Русская терминология в ИТ сейчас образуется стихийно. Чаще всего жизнь новым терминам дают технари, далекие от филологии и не утруждающие себя поиском точных переводов. Толковые словари просто фиксируют сложившееся словоупотребление, а государству ныне не до стандартизации. Эту роль частично выполняет фирма Microsoft при локализации своих продуктов (по слухам, с участием русских филологов). Благодаря ей папка успешно вытеснила непонятную директорию из нашего лексикона, однако обозреватель не прижился.

Вообще говоря, централизованное регулирование языка — безнадежное занятие. Как управлять тем, что принадлежит всем и никому в отдельности? Запреты и предписания помогают мало — вспомнить хотя бы многолетнюю борьбу с нецензурной бранью. Но может быть, есть способы влиять на процесс перевода терминов, как-то поощряя русские эквиваленты и не одобряя заимствования? Ответ один: просветительская работа!

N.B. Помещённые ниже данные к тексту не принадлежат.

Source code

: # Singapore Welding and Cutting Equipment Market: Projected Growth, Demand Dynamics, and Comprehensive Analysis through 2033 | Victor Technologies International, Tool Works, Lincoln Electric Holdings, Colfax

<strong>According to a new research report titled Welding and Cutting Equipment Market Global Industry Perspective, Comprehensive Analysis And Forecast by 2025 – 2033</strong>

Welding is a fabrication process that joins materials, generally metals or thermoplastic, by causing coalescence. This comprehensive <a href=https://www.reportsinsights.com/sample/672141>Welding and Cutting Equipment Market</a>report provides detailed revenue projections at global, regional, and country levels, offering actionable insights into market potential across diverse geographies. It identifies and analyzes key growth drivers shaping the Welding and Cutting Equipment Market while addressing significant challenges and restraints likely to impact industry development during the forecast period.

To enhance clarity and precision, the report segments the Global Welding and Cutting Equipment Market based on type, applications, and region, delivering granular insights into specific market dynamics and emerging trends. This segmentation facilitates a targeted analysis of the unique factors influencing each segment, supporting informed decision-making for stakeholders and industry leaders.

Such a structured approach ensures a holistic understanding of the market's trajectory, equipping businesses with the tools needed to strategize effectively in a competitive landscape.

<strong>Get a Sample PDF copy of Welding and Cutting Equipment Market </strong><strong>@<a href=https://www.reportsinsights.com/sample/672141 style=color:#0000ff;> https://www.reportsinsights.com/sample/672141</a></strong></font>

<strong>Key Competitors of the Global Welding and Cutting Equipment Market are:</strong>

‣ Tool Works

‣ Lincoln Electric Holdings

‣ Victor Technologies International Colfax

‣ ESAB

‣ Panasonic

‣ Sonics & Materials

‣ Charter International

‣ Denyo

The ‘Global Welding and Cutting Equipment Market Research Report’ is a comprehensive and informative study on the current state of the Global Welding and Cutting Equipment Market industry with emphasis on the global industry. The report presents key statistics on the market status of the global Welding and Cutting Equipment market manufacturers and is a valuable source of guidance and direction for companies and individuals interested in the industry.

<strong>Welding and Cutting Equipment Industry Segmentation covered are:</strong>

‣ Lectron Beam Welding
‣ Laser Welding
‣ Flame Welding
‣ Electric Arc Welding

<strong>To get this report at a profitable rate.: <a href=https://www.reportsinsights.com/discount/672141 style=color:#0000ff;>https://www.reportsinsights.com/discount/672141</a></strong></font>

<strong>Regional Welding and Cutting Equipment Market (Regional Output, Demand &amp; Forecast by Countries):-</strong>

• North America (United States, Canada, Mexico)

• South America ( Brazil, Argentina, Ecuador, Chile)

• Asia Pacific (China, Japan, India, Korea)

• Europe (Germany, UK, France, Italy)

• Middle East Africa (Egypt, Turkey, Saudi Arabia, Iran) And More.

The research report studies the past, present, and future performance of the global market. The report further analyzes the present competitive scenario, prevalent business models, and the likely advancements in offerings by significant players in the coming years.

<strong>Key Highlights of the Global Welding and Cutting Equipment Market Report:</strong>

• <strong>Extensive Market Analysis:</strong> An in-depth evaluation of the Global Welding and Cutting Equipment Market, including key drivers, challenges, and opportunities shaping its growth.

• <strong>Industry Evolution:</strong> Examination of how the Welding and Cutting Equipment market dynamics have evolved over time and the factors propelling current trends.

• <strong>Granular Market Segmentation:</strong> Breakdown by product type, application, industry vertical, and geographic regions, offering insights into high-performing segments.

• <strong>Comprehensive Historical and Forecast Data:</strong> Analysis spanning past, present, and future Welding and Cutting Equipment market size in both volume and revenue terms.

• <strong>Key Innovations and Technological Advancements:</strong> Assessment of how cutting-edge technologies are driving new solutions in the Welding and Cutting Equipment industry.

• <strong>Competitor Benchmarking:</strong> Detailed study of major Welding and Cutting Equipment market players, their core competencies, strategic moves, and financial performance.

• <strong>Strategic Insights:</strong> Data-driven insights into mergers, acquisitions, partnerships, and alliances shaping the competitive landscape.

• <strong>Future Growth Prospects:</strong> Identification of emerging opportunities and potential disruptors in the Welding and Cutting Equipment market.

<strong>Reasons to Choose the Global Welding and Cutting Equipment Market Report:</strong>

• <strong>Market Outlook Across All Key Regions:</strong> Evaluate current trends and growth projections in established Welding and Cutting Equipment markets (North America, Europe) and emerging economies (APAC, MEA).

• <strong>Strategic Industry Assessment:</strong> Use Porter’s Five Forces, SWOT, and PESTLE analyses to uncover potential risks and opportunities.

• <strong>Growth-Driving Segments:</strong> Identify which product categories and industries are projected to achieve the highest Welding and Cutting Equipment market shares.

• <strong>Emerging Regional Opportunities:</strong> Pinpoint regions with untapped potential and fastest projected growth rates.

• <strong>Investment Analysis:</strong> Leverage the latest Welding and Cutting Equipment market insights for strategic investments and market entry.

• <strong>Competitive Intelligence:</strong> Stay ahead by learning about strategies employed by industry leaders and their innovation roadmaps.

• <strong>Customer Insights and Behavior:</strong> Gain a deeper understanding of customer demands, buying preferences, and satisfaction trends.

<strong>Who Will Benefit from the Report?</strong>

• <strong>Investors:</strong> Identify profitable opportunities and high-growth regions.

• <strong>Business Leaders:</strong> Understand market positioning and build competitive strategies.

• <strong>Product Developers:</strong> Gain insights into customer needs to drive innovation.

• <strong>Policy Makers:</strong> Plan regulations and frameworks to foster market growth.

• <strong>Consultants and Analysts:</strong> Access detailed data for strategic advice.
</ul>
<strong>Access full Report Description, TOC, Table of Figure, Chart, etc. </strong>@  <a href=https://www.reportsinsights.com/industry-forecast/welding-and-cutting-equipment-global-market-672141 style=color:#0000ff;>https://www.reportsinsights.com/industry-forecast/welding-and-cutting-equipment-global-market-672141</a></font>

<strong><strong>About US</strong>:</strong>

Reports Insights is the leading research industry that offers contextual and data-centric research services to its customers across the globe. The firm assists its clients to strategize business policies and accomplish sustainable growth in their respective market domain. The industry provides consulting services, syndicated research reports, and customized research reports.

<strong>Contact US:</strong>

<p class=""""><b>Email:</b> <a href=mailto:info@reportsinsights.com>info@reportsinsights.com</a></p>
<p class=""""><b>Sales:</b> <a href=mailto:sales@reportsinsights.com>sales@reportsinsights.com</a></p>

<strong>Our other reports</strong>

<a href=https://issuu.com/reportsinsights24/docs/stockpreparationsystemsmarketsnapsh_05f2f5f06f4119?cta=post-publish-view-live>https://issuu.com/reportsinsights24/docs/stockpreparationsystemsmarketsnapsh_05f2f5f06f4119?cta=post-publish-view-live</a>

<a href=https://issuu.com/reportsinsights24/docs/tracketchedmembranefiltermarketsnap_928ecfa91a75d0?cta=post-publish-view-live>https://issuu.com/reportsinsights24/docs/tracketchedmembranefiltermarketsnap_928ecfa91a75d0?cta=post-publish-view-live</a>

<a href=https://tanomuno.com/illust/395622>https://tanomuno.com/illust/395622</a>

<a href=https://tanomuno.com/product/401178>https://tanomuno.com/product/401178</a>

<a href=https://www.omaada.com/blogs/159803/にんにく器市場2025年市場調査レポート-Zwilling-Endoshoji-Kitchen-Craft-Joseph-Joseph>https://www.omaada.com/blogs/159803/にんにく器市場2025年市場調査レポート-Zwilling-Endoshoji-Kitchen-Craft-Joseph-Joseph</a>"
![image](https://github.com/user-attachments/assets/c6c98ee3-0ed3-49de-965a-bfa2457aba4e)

По-видимому, заботу о качественном переводе и унификации терминологии в ИТ должны взять на себя структуры, заинтересованные в успешной конкуренции на мировом рынке. В частности, лидеры отечественной ИТ-индустрии. Практический путь — публикация толковых словарей, для большей оперативности — в Интернете, по образцу Wiktionary. Пусть их составители стараются находить русские эквиваленты, руководствуясь здравым смыслом и вкусом, чувством языка. А при определении заимствованных терминов (которые неизбежны) обязательно нужно приводить их этимологию (происхождение), чтобы хоть как-то восполнить нехватку культурного контекста у читателя. Чтобы импортировать не только знаки, но и смыслы!

Оптимистов же пусть питает надежда на самоочищение языка от варваризмов. Так же, как в свое время пароход победил пироскаф и были забыты аэроплан и геликоптер, в наши дни стрелялка вытеснила шутер. Вот вам вопрос: почему все говорят скачать, а не сдаунлоадить? Наверное, потому, что второе слово неблагозвучно, не органично для русского слуха. Язык сам отбирает слова по эстетическому критерию. (Еще одна возможная причина — второе слово произносится в 2,5 раза дольше: пять гласных против двух.) Словом, вся надежда на великий и могучий… 

А как в других странах?

Похоже, что не только русские компьютерщики страдают от засилья американизмов. Для японцев транслитерация — проблема, потому что в японском языке нет звука "л", и Intel у них звучит как Интеру. Французы защищают чистоту национального языка на государственном уровне с помощью специальных законов. Так, термин компьютер там запрещен, вместо него предписано употреблять французское слово ordinateur. Учебники на английском языке не приняты, предпочитаются переводы. Кажется, что из-за этого Франция постепенно превращается в компьютерную провинцию. В Германии же придерживаются другого пути: у них соотношение оригиналов на английском и переводов на немецкий среди компьютерных изданий — 1:1.

В СССР тоже имело место государственное регулирование, когда русифицированные термины насаждались сверху насильно, как кукуруза. Особенно в чести были аббревиатуры: ЭВМ вместо компьютера, АЛУ (арифметико-логическое устройство) вместо процессора, АЦПУ вместо принтера. Они не укоренились, поскольку от них невозможно породить производных слов, а язык их требовал (компьютерный, компьютеризация и пр.). Поэтому аббревиатуры сразу исчезли с отменой цензуры, Главлита и нормоконтроля в организациях.

Кому крупно повезло, так это индийцам: благодаря колониальному прошлому и этнической пестроте английский у них — второй государственный язык, в школах его учат хорошо, а в университетах все курсы по специальности преподаются на английском. Во многом это объясняет, почему индийцы так преуспели в промышленном программировании по заказам западных фирм.